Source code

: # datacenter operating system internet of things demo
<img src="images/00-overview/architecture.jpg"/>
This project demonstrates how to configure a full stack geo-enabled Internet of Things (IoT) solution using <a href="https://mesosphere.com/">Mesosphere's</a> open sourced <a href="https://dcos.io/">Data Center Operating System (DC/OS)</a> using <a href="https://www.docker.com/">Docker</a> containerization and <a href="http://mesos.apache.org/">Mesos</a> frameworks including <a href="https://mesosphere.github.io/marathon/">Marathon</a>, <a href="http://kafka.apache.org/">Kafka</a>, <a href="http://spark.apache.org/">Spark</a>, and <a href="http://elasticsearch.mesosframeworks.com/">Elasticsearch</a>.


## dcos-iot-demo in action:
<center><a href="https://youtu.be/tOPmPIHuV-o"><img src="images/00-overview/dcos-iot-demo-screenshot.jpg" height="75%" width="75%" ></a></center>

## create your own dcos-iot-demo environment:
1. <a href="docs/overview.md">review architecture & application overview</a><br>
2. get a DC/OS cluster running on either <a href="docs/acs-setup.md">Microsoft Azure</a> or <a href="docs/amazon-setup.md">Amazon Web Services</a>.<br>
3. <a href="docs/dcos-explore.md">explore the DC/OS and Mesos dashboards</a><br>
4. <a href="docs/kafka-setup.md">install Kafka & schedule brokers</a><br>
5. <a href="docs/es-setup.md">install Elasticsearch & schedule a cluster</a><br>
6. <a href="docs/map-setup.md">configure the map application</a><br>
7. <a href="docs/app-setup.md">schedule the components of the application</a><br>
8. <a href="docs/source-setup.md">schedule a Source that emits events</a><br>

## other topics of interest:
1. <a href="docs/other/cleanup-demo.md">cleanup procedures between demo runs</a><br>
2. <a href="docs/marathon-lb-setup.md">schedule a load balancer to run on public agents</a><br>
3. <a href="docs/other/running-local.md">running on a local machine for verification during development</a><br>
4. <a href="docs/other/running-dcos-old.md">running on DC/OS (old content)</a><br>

→ Task details
Looking at the data above, say how many lines include the string "setup" and add nothing.

→ Response box
7